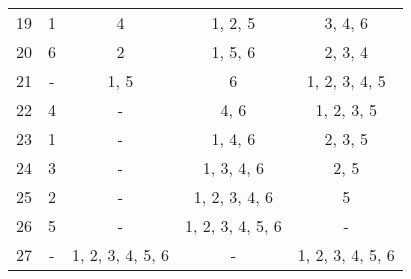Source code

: \begin{table*}[h]
\begin{center}
\begin{tabular}{c c c c c}
19			&	1			&	4					&	1, 2, 5 			&	3, 4, 6 			\\
20			&	6			&	2					&	1, 5, 6 			&	2, 3, 4 			\\
21			&	-			&	1, 5				&	6 					&	1, 2, 3, 4, 5 		\\
22			&	4			&	-					&	4, 6 				&	1, 2, 3, 5			\\
23			&	1			&	-					&	1, 4, 6 			&	2, 3, 5 			\\
24			&	3			&	-					&	1, 3, 4, 6 			&	2, 5 				\\
25			&	2			&	-					&	1, 2, 3, 4, 6 		&	5 					\\
26			&	5			&	-					&	1, 2, 3, 4, 5, 6	&	- 					\\
27			&	-			&	1, 2, 3, 4, 5, 6	&	-					&	1, 2, 3, 4, 5, 6	\\

\end{tabular}
\end{center}
\label{tab:diffsiginit}

\end{table*}

\bigskip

==============================

### PROBLEM DETAILS
Everything in the data except the pictures needs to be written out exactly.

### ANSWER
Source code

: \begin{table*}[h]
\begin{center}
\begin{tabular}{c c c c c}
19			&	1			&	4					&	1, 2, 5 			&	3, 4, 6 			\\
20			&	6			&	2					&	1, 5, 6 			&	2, 3, 4 			\\
21			&	-			&	1, 5				&	6 					&	1, 2, 3, 4, 5 		\\
22			&	4			&	-					&	4, 6 				&	1, 2, 3, 5			\\
23			&	1			&	-					&	1, 4, 6 			&	2, 3, 5 			\\
24			&	3			&	-					&	1, 3, 4, 6 			&	2, 5 				\\
25			&	2			&	-					&	1, 2, 3, 4, 6 		&	5 					\\
26			&	5			&	-					&	1, 2, 3, 4, 5, 6	&	- 					\\
27			&	-			&	1, 2, 3, 4, 5, 6	&	-					&	1, 2, 3, 4, 5, 6	\\

\end{tabular}
\end{center}
\label{tab:diffsiginit}

\end{table*}

\bigskip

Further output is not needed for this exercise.